God comes to us not as an alien invader, but as One coming to and being with God’s own creation, a creation radically off-kilter, alientated, because we human beings have a tendency to turn everything to our self-interest alone, eschewing the call to be tillers and caregivers and wild-respecters and most of all, reverenters, venerators.

Precisely as one of us, Jesus Christ, God cannot in loving us, help but also enter the depths of this tendency. God liberates us for the good, “by means of Himself,” to quote St. Irenaeus.

And God brings into being a Body who is called to witness to wherever the Word is at work in general society, though hidden, unknown, forgotten, despised, even amidst all of the worldliness—especially our own.

We call this God’s Economy.

So, let’s turn things to God’s Economy, God’s Relating to us, for a moment, a relating that is very much concerned with the beings and being of earth. Indeed, this is unavoidable because we Christians proclaim the Incarnation, Emmanuel, Jesus. In him, precisely because he was conceived in the womb of the Blessed Virgin Mary, to play on William Porcher DuBose, every being and all of the cosmos is encompassed potentially, that is, with the promise and hope of the Consummation when God shall be All In All. A promise we receive really in Holy Baptism, not for ourselves, but that as in the Gospel according to St. Mark, we would go forth and proclaim and witness to the Gospel to every kind, to every creature.

God makes home with us, as one of us, a creature of clay, and freely gives to us, sharing with us God’s goodness and bounty and health, just as it was in the beginning when God began to create:

Gift. Share. Us. Work. Create. Forgiveness. Together. Joy.

These are the language of God’s Economy precisely emerging through and with and by the Incarnate One, Jesus Christ, who is the fullness of God’s vision for us as human beings with one another—not just the Church, but all of general societies.

While the media portray the dangers of disease and unruliness of Occupy encampments, what goes uncommented upon is a relational criticism of the status quo, of the unruliness of those who crashed the system and left the rest of us to carry the burden for generations to come, of a growing disparity between the extremely wealthy and the growing poor, of the degradation of earth, of the disease of greed, exploitation, and domination that touches us all.

What I have not heard about in our media is that precisely in Occupy encampments, those who have been without easy access to services, sometimes for years, can find a meal, a bed, a clinic without stigma.

What of the free library at OWS providing reading for those who can no longer accessed our many closing libraries?
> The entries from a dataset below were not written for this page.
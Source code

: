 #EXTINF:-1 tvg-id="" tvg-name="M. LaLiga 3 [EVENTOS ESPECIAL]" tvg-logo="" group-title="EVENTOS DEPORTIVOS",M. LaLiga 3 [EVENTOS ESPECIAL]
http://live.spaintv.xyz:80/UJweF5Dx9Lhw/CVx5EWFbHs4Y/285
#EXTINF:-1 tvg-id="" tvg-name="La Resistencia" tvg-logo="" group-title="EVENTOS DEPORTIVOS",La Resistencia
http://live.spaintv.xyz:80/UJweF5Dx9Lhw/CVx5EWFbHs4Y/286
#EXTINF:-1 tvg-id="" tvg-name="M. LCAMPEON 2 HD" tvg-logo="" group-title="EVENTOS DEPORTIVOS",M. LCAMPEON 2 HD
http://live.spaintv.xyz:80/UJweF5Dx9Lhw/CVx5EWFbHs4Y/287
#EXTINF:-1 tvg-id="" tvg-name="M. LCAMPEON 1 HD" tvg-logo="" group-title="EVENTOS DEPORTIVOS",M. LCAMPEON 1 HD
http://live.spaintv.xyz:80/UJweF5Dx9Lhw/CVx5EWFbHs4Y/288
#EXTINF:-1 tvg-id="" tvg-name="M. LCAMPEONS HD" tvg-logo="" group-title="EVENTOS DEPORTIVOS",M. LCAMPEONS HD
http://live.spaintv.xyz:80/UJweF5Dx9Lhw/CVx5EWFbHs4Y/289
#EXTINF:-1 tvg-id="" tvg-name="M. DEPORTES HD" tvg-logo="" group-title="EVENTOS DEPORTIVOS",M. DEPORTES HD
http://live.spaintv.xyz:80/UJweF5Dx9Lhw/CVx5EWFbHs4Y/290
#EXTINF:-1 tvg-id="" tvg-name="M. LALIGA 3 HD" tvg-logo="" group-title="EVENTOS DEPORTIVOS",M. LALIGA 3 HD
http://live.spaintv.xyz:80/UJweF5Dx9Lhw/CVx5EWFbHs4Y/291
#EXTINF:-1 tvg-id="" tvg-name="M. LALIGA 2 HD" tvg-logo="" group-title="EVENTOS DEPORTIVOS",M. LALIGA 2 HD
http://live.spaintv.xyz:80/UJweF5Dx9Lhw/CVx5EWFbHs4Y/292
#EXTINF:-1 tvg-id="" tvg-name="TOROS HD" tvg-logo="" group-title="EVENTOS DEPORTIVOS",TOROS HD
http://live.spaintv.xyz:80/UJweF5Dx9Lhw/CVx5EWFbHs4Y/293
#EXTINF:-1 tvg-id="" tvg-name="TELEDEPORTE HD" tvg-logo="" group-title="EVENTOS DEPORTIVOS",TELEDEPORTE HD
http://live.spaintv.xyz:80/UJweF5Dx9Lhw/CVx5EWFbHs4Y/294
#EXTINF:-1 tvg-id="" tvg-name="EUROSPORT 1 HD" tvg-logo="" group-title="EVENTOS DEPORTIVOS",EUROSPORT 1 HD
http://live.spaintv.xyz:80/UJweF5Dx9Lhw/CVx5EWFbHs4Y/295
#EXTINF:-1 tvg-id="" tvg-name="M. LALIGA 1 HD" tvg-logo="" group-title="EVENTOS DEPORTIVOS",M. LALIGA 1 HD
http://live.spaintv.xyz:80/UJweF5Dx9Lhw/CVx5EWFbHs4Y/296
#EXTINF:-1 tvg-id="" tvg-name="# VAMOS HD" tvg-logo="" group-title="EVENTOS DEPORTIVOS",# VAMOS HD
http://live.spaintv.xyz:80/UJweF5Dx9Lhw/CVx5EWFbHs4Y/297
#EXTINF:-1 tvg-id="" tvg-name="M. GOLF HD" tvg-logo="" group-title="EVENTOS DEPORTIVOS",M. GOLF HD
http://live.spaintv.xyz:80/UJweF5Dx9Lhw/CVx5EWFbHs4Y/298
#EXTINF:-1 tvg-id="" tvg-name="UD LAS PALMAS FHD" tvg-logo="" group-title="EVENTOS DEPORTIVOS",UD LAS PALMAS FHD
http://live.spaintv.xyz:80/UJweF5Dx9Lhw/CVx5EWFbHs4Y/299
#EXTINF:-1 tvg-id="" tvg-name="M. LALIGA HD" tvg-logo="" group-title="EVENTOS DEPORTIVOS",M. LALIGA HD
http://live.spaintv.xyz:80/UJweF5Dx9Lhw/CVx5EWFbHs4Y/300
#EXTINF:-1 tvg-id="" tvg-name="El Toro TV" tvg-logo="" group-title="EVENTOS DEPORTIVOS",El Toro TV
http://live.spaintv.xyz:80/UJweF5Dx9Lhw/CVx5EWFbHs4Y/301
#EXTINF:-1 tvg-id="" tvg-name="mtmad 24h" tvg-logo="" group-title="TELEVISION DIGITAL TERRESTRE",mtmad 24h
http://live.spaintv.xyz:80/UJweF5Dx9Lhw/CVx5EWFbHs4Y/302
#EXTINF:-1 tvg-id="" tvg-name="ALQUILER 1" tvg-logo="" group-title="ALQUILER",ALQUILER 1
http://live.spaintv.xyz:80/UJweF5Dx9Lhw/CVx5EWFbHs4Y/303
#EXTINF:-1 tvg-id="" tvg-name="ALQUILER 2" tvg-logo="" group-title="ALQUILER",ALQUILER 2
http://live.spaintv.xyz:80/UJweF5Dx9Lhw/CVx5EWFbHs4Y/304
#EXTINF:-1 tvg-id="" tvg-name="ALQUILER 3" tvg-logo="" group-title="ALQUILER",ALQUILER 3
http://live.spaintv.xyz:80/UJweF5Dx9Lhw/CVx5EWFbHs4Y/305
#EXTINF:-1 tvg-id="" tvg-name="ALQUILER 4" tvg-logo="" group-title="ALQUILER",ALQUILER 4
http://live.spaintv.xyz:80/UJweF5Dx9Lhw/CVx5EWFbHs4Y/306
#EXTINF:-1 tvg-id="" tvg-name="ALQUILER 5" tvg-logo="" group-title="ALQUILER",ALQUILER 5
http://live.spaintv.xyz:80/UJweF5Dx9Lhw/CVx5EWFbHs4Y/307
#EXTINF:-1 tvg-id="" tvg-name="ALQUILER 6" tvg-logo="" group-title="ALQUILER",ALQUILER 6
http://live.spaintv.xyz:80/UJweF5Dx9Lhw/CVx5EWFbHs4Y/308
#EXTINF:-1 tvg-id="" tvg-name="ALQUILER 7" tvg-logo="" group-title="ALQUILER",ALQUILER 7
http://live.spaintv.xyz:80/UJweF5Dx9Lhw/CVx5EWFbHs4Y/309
I won’t romanticize Occupy, for that is the danger of flitting with utopianism, and I will nevertheless suggest this movement is a strong criticism of the wealthiest nation on earth in our exploits here and abroad. And it is a criticism framed not largely as a series of demands, though they do exist contrary to media claims, but as a collection of tents, a community of bodies.

I do not have easy solutions to the problems of our broken economy, an economy steeped in the vices of self-interest alone.

Perhaps sitting with the brokenness and being with one another is the one thing most needful, learning to:

Gift. Share. Us. Work. Create. Forgiveness. Together. Joy.

This sociality on the level of human beings correlates to God's Economy in refraining from more than need as each requires in her or his body and for sharing of her or his gifts, skills, and talents; being a self-for-with-by-others to accomplish life together, being-in-doing; spacious time; and most of all, being present to one another in our brokenness rather than escaping.

I do,suggest that as we move into Advent, that a season of examination, confession, preparation, refraining, and witness to God’s Economy is appropriate for we who profess Jesus Christ as the One Who Causes To Be, as the One Who Saves—that is, as Lord.

How will you, how will we be occupying Advent?

How will you, how will we Gift, Share, Us, Work, Create, Forgiveness, Together, Joy?